• [REQUIREMENT]
Which lines of the records below contain the word "const"? Report each of them in full.

::::

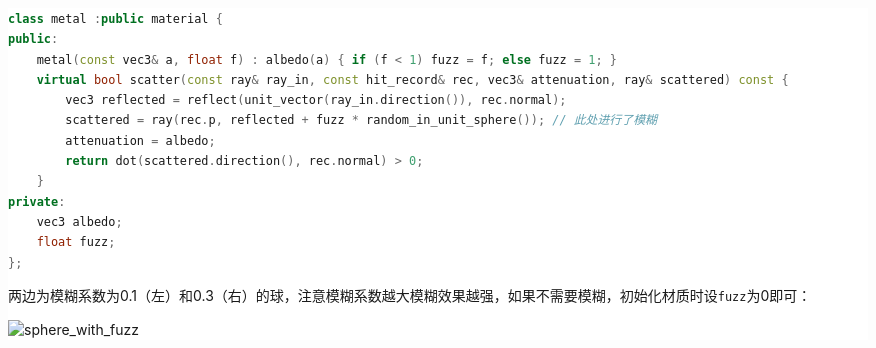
 ```c++
class metal :public material {
public:
    metal(const vec3& a, float f) : albedo(a) { if (f < 1) fuzz = f; else fuzz = 1; }
    virtual bool scatter(const ray& ray_in, const hit_record& rec, vec3& attenuation, ray& scattered) const {
        vec3 reflected = reflect(unit_vector(ray_in.direction()), rec.normal);
        scattered = ray(rec.p, reflected + fuzz * random_in_unit_sphere()); // 此处进行了模糊
        attenuation = albedo;
        return dot(scattered.direction(), rec.normal) > 0;
    }
private:
    vec3 albedo;
    float fuzz;
};
```

两边为模糊系数为0.1（左）和0.3（右）的球，注意模糊系数越大模糊效果越强，如果不需要模糊，初始化材质时设`fuzz`为0即可：

![sphere_with_fuzz](https://github.com/tizengyan/images/raw/master/sphere_with_fuzz.png)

::::

• [TASK SOLUTION]
    metal(const vec3& a, float f) : albedo(a) { if (f < 1) fuzz = f; else fuzz = 1; }
    virtual bool scatter(const ray& ray_in, const hit_record& rec, vec3& attenuation, ray& scattered) const {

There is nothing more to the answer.